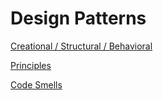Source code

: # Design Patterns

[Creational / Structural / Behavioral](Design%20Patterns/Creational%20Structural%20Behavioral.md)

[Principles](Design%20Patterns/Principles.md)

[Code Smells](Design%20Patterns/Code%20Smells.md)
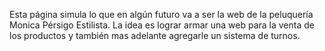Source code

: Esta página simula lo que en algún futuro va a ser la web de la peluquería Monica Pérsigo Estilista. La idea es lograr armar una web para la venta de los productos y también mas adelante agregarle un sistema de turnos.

:::

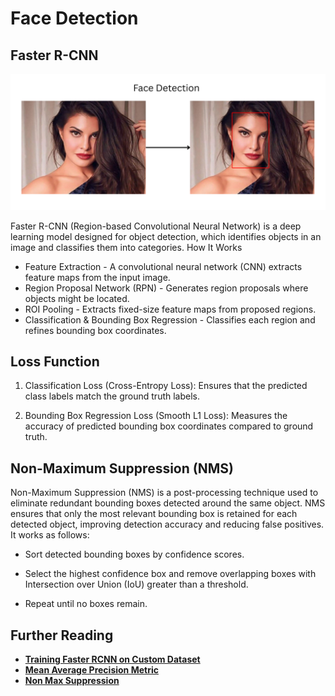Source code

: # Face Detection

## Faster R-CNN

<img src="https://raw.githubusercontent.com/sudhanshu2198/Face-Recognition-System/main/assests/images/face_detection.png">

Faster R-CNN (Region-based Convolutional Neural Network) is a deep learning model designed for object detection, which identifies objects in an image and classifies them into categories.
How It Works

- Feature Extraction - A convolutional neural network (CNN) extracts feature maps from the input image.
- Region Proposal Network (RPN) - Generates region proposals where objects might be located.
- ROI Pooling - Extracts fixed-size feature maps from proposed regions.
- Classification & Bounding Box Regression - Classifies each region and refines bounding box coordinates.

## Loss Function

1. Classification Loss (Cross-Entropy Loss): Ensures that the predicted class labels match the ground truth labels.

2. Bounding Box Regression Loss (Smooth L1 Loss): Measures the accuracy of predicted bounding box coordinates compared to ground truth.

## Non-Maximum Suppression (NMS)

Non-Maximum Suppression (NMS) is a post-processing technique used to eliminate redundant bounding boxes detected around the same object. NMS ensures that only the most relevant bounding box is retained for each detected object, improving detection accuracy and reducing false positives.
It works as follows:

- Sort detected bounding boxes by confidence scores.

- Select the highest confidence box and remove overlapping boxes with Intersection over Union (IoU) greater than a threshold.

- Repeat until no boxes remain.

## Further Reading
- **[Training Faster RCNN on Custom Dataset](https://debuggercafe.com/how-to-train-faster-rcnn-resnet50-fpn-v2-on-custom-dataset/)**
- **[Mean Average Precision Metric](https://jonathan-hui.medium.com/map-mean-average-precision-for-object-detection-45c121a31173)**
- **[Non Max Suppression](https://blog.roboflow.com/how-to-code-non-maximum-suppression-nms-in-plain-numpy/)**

:::

• **EXERCISE DIRECTIONS**
Output exactly one stretch of the listing: from the line containing "# Face Detection" through the line containing "- **[Training Faster", both end lines included.

• **EXERCISE RESULT**
: # Face Detection

## Faster R-CNN

<img src="https://raw.githubusercontent.com/sudhanshu2198/Face-Recognition-System/main/assests/images/face_detection.png">

Faster R-CNN (Region-based Convolutional Neural Network) is a deep learning model designed for object detection, which identifies objects in an image and classifies them into categories.
How It Works

- Feature Extraction - A convolutional neural network (CNN) extracts feature maps from the input image.
- Region Proposal Network (RPN) - Generates region proposals where objects might be located.
- ROI Pooling - Extracts fixed-size feature maps from proposed regions.
- Classification & Bounding Box Regression - Classifies each region and refines bounding box coordinates.

## Loss Function

1. Classification Loss (Cross-Entropy Loss): Ensures that the predicted class labels match the ground truth labels.

2. Bounding Box Regression Loss (Smooth L1 Loss): Measures the accuracy of predicted bounding box coordinates compared to ground truth.

## Non-Maximum Suppression (NMS)

Non-Maximum Suppression (NMS) is a post-processing technique used to eliminate redundant bounding boxes detected around the same object. NMS ensures that only the most relevant bounding box is retained for each detected object, improving detection accuracy and reducing false positives.
It works as follows:

- Sort detected bounding boxes by confidence scores.

- Select the highest confidence box and remove overlapping boxes with Intersection over Union (IoU) greater than a threshold.

- Repeat until no boxes remain.

## Further Reading
- **[Training Faster RCNN on Custom Dataset](https://debuggercafe.com/how-to-train-faster-rcnn-resnet50-fpn-v2-on-custom-dataset/)**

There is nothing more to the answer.